Per questa tipologia sono molto importanti le relazioni con gli altri. È importante l’opinione altrui e quindi ha un forte riferimento esterno(estroverso). Nella vita tende una rete di relazioni che dipendono da lui. Capisce che per controllare gli altri deve compiacere, in maniera tale da renderli in qualche modo dipendenti. Ragiona in questi termini: “Relazione o non relazione?”.
Una domanda che gli si può porre per individuarlo è: “Ti piace essere indispensabile agli altri?”. Pur di piacere, tende a modificare la sua personalità per poter entrare in sintonia con i suoi interlocutori. Per i sistemi rappresentazionali che utilizza maggiormente, sente qualcosa e agisce.Vive in uno stato associato ed è opzionale nelle sue scelte ed azioni.La sua storia personale è caratterizzata dal fatto che ha capito che il mondo è fatto di relazioni edè importante controllare attraverso il compiacere. 
Sin da piccoli sono stati amati per la loro gradevolezza e hanno imparato a riconoscere le qualità che piacevano agli adulti che lo circondavano e a soddisfare le loro aspettative.
Quindi il loro punto debole è il pensiero e la logica in quanto non vuole usarla. È più importante la relazione che ragionare sulle cose. Infatti pensa che se usa la logica, sbaglia. I Due quando si relazionano agli altri è come se pensassero:“Sarò amato?”. Anche quando non ricevono l’approvazione ricercata entrano in un meccanismo coatto che li porta ad adulare la persona che identificano come fonte del bisogno d’amore.Arrivano ad alterare se stessi per risultare desiderabili e vivono la sensazione di ingannare l’altroin quanto fanno vedere solo quello che la persona vuole.
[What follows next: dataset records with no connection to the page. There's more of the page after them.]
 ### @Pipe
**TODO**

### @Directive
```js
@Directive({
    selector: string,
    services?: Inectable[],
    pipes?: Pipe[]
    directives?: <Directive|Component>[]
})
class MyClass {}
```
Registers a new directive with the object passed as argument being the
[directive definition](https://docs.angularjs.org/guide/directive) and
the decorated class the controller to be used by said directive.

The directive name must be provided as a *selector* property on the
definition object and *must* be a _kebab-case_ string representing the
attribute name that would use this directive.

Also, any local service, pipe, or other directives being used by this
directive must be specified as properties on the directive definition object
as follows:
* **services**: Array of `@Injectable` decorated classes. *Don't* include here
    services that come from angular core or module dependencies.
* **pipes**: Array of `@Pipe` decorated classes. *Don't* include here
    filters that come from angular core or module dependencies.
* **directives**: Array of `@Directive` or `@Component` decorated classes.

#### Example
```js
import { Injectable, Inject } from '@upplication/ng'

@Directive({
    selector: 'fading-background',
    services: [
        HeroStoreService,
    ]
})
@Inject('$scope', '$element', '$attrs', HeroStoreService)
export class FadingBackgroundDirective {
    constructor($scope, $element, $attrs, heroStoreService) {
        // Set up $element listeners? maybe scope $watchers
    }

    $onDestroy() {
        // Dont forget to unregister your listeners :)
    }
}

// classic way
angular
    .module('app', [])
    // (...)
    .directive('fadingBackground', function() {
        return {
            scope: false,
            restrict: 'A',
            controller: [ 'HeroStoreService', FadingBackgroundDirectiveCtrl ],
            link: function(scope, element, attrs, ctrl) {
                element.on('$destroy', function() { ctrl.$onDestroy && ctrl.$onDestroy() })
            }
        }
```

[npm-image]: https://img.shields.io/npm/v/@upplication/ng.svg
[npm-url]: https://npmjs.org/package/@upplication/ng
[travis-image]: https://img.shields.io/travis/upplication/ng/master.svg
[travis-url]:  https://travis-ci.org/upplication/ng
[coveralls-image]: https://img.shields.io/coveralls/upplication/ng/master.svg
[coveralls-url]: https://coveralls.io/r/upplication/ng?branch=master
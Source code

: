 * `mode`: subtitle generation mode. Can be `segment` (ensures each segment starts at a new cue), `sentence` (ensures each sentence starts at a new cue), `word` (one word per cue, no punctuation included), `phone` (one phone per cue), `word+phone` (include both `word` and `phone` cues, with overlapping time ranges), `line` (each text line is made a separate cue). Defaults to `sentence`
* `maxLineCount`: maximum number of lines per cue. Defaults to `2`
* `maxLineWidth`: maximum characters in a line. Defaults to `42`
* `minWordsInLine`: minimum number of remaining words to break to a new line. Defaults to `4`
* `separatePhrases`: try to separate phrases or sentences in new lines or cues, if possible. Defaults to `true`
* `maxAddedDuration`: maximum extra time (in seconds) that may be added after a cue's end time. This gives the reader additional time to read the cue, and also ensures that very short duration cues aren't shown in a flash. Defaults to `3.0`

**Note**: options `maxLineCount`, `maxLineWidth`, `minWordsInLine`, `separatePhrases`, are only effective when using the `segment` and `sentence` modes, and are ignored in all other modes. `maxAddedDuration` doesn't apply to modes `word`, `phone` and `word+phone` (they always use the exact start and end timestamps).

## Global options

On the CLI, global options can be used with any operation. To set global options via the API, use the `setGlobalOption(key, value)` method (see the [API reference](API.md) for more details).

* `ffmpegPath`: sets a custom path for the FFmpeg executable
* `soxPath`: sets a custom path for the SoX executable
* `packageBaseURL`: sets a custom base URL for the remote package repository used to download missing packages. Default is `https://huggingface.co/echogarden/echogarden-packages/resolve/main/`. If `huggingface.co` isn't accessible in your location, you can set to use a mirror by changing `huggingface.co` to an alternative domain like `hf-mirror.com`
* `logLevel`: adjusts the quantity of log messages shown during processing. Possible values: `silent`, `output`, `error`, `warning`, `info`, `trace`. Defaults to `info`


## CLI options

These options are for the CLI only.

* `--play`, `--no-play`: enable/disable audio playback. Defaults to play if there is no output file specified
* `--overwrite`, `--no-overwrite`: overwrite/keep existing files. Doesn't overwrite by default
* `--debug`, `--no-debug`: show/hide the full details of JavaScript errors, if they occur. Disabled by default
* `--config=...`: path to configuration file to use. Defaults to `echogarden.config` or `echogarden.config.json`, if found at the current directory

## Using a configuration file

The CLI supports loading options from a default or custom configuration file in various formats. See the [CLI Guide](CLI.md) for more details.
I Due si sentono composti da più Io che adottano a seconda delle persone con cui si relazionano e adottano con il compagno quella che si più gli si adatta. Sono frammentati in tanti Io quanti sono gli amici senza che mai nessuno possa arrivare a conoscerli in maniera totale. Infatti nelle prime fasi del rapporto di coppia soddisfano in pieno le aspettative del compagno. In seguito scatta la rabbia per il fatto di sentirsi minacciati nella libertà, dalla sensazione di essere manipolati dal compagno e per aver dimenticato alcuni aspetti del proprio sé. Per soddisfare i propri bisogni agiscono in maniera indiretta, compiacendole persone che sono in grado di materializzarli. Inoltre è fondamentale capire che quello che il Due offre è quello che in realtà desidera ricevere dalla persona. Se i risultati tardano ad arrivare scatta un meccanismo di recriminazioni. È come se il bilancio del Dare e Avere fosse in spareggio e si attivano affinché gli altri riconoscano il proprio debito. Se i loro sforzi non sono apprezzati, si sentono sgonfiati in quanto il consenso degli altri è di fondamentale importanza per sentirsi amati. Hanno una forte connotazione seduttiva che spesso si rivela in maniera inconsapevole. Infatti seducono senza rendersene conto. Sentirsi desiderarti, soprattutto sessualmente, li fa sentire sicuri. Questo non vuol dire che vanno alla ricerca di rapporti occasionali, anzi quello che a loro più importa è ricevere attenzioni sessuali. Infatti un contatto troppo intimo fa scattare in loro la paura di far venir fuori il “Sé” venduto. Quindi, possono avere anche una paura per i rapporti troppo intimi ma, continueranno a prensentarsi sempre in chiave seduttiva per ricercare conferme fuori. I Due possono entrare in crisi quando entrano in profondità in un rapporto di coppia in quanto cominciano a sentirsi minacciati nella propria indipendenza, sentono il desiderio far uscire fuori il vero Io. In altri casi possono credere di essere indipendenti quando pensano di poter manipolare il compagno a piacimento per tutta la vita attraverso il compiacimento. Spesso i Due si imbarcano in triangoli amorosi in quanto questo gli permette di sperimentare più aspetti dell’Io.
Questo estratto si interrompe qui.